La guerre en Ukraine préoccupe les garçons, qui ont peur d'être enrôlés dans l'armée. Mais il y en a aussi pour qui c'est un souhait, car dans beaucoup de régions, l'armée est presque le seul ascenseur social
La guerre en Ukraine inquiète et interpelle les élèves, note pour sa part Alexandre Kondrashev. "Ils veulent en parler, mais pas toujours avec leurs professeurs, s'il ne s'agit pas d'un dialogue d'égal à égal. Ils ont besoin de confiance. Quand ce n'est pas le cas, ils s'expriment par des mèmes, des tags ou des petits mots qu'ils se passent entre eux pendant les cours", explique-t-il.
"Cela préoccupe beaucoup les garçons, qui ont peur d'être enrôlés dans l'armée. Mais il y en a aussi pour qui c'est un souhait, car, hélas, dans beaucoup de régions de Russie, l'armée est presque le seul ascenseur social. Ces dernières années, des jeunes ont payé des pots-de-vin non pas pour éviter l'armée mais pour y entrer. Dans certains endroits, on commence à recruter pour cette "opération militaire spéciale" en Ukraine dans les écoles", poursuit le professeur.
>> Relire aussi les témoignages d'une mère et sa fille sur la propagande russe à l'école : Quand la propagande du Kremlin s'invite dans les écoles russes
La crainte de la répression
L'impact de ces nouveaux contenus ne sera pas immédiat: le pays est grand et les livres ne seront probablement pas distribués partout dès la première année. De leur côté, les enseignants et enseignantes ont une marge de manoeuvre. Des stratégies d'évitement sont possibles: le programme est dense et les derniers chapitres, qui concernent les événements historiques plus récents, sont rarement évoqués faute de temps.

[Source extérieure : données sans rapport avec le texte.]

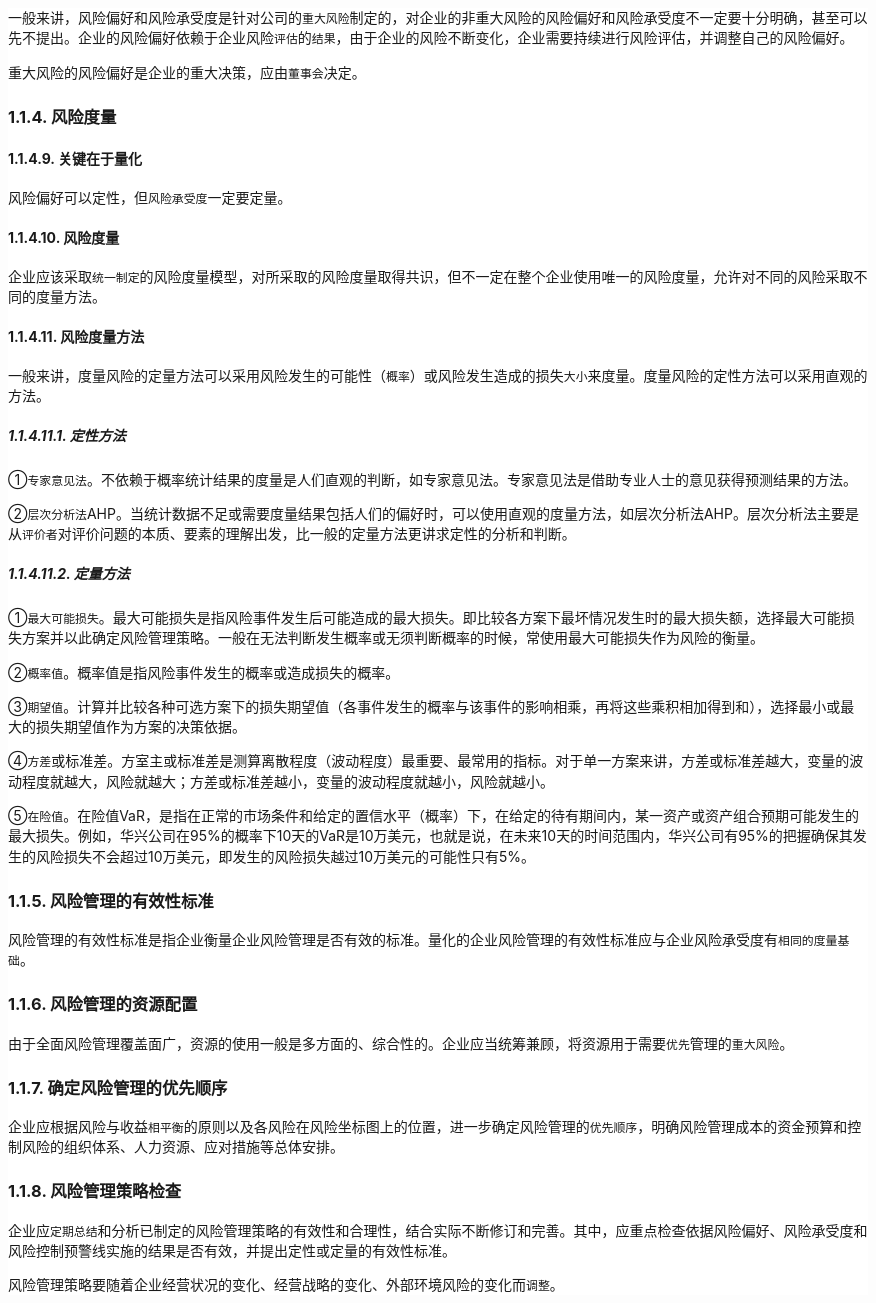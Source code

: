 一般来讲，风险偏好和风险承受度是针对公司的`重大风险`制定的，对企业的非重大风险的风险偏好和风险承受度不一定要十分明确，甚至可以先不提出。企业的风险偏好依赖于企业风险`评估`的`结果`，由于企业的风险不断变化，企业需要持续进行风险评估，并调整自己的风险偏好。

重大风险的风险偏好是企业的重大决策，应由`董事会`决定。

### 1.1.4. 风险度量

#### 1.1.4.9. 关键在于量化

风险偏好可以定性，但`风险承受度`一定要定量。

#### 1.1.4.10. 风险度量

企业应该采取`统一制定`的风险度量模型，对所采取的风险度量取得共识，但不一定在整个企业使用唯一的风险度量，允许对不同的风险采取不同的度量方法。

#### 1.1.4.11. 风险度量方法

一般来讲，度量风险的定量方法可以采用风险发生的可能性（`概率`）或风险发生造成的损失`大小`来度量。度量风险的定性方法可以采用直观的方法。

##### 1.1.4.11.1. 定性方法

①`专家意见法`。不依赖于概率统计结果的度量是人们直观的判断，如专家意见法。专家意见法是借助专业人士的意见获得预测结果的方法。

②`层次分析法`AHP。当统计数据不足或需要度量结果包括人们的偏好时，可以使用直观的度量方法，如层次分析法AHP。层次分析法主要是从`评价者`对评价问题的本质、要素的理解出发，比一般的定量方法更讲求定性的分析和判断。

##### 1.1.4.11.2. 定量方法

①`最大可能损失`。最大可能损失是指风险事件发生后可能造成的最大损失。即比较各方案下最坏情况发生时的最大损失额，选择最大可能损失方案并以此确定风险管理策略。一般在无法判断发生概率或无须判断概率的时候，常使用最大可能损失作为风险的衡量。

②`概率值`。概率值是指风险事件发生的概率或造成损失的概率。

③`期望值`。计算并比较各种可选方案下的损失期望值（各事件发生的概率与该事件的影响相乘，再将这些乘积相加得到和），选择最小或最大的损失期望值作为方案的决策依据。

④`方差`或标准差。方室主或标准差是测算离散程度（波动程度）最重要、最常用的指标。对于单一方案来讲，方差或标准差越大，变量的波动程度就越大，风险就越大；方差或标准差越小，变量的波动程度就越小，风险就越小。

⑤`在险值`。在险值VaR，是指在正常的市场条件和给定的置信水平（概率）下，在给定的待有期间内，某一资产或资产组合预期可能发生的最大损失。例如，华兴公司在95%的概率下10天的VaR是10万美元，也就是说，在未来10天的时间范围内，华兴公司有95%的把握确保其发生的风险损失不会超过10万美元，即发生的风险损失越过10万美元的可能性只有5%。

### 1.1.5. 风险管理的有效性标准

风险管理的有效性标准是指企业衡量企业风险管理是否有效的标准。量化的企业风险管理的有效性标准应与企业风险承受度有`相同的度量基础`。

### 1.1.6. 风险管理的资源配置

由于全面风险管理覆盖面广，资源的使用一般是多方面的、综合性的。企业应当统筹兼顾，将资源用于需要`优先`管理的`重大风险`。

### 1.1.7. 确定风险管理的优先顺序

企业应根据风险与收益`相平衡`的原则以及各风险在风险坐标图上的位置，进一步确定风险管理的`优先顺序`，明确风险管理成本的资金预算和控制风险的组织体系、人力资源、应对措施等总体安排。

### 1.1.8. 风险管理策略检查

企业应`定期总结`和分析已制定的风险管理策略的有效性和合理性，结合实际不断修订和完善。其中，应重点检查依据风险偏好、风险承受度和风险控制预警线实施的结果是否有效，并提出定性或定量的有效性标准。

风险管理策略要随着企业经营状况的变化、经营战略的变化、外部环境风险的变化而`调整`。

"L'enseignant est seul avec ses élèves pendant les cours. L'auteur du manuel ne se trouvera pas dans chaque salle pour écouter. Cela dépend toujours de comment les professeurs décident d'enseigner", relève Alexandre Kondrashev. Ne pas mentionner la guerre est souvent la solution privilégiée: "Si vous abordez ce sujet, peu importe le point de vue, il y aura toujours des scandales. Cela ne plaira pas à tel élève ou tel parent".
L'enseignant est seul avec ses élèves pendant les cours. L'auteur du manuel ne se trouvera pas dans chaque salle pour écouter
En soi, le manuel ne change pas grand-chose. C'est plutôt la peur des répressions qui changera la donne, note Alexandre Kondrashev. "Si les autorités organisent un procès pour l'exemple, s'ils arrêtent un enseignant en disant qu'il failli à son devoir, alors dans ce cas, les professeurs auront peur et changeront leur manière d’enseigner."
Des poursuites pénales ont déjà été engagées depuis le début de l'invasion russe à l'encontre d'enseignants qui critiquaient l'agression de Moscou en Ukraine. De cette manière, le pouvoir russe pourrait fortement entraver la liberté d'enseigner, déjà très fragilisée.